- About this exercise
Report, from the records below, every line where the word "server" appears.

- Source records
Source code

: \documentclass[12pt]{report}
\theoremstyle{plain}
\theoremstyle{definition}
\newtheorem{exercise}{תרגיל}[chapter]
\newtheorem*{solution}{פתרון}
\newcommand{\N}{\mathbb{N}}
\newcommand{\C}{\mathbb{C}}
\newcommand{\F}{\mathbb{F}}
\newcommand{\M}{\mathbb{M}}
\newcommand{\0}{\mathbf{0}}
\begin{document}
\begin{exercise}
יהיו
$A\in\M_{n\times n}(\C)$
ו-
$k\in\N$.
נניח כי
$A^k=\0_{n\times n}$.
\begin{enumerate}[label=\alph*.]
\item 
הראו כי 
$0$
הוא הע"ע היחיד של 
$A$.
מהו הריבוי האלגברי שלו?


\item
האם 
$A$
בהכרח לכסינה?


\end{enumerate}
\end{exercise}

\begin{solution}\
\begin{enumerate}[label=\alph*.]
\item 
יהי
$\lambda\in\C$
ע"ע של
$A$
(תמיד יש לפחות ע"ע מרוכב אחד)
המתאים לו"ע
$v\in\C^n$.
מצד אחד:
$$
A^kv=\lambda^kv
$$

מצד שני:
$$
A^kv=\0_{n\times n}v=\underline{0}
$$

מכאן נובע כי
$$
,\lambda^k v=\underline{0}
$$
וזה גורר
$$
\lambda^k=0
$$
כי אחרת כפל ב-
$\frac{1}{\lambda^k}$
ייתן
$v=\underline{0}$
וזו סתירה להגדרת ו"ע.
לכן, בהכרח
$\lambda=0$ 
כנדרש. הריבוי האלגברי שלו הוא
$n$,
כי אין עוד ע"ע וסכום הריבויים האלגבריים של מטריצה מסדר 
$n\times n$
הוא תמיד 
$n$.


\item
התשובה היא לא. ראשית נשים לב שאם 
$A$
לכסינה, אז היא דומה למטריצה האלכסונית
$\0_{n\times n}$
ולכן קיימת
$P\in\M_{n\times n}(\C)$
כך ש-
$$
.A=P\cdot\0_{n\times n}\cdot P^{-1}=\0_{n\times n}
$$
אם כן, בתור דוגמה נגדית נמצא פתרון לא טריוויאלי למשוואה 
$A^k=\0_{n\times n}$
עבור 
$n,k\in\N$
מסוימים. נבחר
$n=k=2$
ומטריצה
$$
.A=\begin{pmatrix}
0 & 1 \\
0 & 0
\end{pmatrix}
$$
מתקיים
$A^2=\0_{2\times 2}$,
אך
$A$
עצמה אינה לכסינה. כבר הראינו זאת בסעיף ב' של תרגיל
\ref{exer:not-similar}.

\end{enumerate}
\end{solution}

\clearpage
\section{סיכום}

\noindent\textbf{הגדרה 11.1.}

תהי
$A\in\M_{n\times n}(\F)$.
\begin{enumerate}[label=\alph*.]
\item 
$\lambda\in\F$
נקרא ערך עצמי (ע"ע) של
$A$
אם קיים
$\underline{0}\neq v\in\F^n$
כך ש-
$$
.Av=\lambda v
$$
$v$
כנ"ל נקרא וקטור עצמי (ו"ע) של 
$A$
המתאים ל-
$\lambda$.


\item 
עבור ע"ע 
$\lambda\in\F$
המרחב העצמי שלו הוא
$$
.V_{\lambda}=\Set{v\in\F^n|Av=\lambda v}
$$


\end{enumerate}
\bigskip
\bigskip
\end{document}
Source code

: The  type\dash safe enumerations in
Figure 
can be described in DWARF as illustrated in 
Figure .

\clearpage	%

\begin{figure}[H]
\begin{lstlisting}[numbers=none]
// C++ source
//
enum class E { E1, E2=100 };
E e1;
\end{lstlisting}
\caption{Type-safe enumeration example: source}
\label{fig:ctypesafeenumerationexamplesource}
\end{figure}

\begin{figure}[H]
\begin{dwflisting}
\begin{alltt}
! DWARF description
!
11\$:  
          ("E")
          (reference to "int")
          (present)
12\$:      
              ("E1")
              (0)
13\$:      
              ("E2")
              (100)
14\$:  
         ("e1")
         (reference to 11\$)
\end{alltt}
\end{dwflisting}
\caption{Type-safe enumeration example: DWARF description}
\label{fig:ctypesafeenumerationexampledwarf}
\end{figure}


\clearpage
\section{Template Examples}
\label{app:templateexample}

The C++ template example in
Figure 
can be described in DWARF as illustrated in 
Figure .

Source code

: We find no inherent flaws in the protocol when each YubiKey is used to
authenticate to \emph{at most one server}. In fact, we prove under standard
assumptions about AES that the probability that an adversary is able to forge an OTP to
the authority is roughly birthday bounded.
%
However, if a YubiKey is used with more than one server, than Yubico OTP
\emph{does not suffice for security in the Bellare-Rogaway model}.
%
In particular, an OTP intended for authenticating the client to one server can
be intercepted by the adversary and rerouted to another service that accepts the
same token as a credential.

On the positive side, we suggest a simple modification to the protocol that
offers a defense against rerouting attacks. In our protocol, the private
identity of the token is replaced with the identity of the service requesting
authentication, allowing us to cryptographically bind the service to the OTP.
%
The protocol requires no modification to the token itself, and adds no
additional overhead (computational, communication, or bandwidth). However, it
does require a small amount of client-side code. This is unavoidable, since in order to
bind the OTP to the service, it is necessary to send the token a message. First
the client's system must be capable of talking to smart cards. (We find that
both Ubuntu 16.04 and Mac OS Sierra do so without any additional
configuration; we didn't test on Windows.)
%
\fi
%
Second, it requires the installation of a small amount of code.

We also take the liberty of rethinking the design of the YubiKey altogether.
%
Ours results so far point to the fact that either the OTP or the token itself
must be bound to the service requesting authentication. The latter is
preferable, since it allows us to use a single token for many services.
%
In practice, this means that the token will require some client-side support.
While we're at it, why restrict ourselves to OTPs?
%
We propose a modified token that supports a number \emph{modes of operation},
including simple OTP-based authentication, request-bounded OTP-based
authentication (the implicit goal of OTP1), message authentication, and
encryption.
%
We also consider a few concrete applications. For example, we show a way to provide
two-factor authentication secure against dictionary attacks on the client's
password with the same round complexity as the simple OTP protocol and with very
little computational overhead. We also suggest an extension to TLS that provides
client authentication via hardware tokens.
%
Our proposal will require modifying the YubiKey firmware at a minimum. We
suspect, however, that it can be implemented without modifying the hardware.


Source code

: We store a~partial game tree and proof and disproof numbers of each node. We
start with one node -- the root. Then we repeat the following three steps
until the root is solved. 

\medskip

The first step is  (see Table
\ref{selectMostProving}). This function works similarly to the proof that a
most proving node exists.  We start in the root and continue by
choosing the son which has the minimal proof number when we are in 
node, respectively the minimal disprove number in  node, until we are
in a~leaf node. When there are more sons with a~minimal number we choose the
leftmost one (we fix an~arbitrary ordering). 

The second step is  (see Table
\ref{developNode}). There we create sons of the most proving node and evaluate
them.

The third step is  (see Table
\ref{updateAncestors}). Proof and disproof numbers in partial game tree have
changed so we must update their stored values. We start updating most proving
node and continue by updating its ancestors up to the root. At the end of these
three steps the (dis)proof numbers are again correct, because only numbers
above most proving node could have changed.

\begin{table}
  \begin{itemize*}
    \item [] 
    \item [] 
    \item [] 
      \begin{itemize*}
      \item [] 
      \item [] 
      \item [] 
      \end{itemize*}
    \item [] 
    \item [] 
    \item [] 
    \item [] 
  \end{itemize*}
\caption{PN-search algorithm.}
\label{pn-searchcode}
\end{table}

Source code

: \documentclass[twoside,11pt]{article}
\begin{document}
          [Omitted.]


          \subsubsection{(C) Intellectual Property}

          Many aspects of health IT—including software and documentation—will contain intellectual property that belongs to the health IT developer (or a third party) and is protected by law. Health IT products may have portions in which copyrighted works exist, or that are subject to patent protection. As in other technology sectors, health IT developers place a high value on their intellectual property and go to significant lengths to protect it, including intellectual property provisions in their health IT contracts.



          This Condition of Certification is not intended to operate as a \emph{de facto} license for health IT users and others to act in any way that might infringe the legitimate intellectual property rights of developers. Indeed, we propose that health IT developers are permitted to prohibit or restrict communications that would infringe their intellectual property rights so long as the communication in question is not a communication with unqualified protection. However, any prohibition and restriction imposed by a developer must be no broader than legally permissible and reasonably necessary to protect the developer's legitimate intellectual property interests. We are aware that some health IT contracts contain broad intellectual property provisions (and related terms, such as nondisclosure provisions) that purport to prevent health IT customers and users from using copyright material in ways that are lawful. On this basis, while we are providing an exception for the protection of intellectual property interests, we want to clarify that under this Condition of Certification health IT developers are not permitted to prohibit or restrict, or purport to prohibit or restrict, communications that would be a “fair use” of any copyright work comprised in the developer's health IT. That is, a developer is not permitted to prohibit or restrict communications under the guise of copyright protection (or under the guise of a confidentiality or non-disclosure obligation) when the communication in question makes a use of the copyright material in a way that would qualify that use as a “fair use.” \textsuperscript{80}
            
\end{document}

- Written reply
authenticate to \emph{at most one server}. In fact, we prove under standard
However, if a YubiKey is used with more than one server, than Yubico OTP
In particular, an OTP intended for authenticating the client to one server can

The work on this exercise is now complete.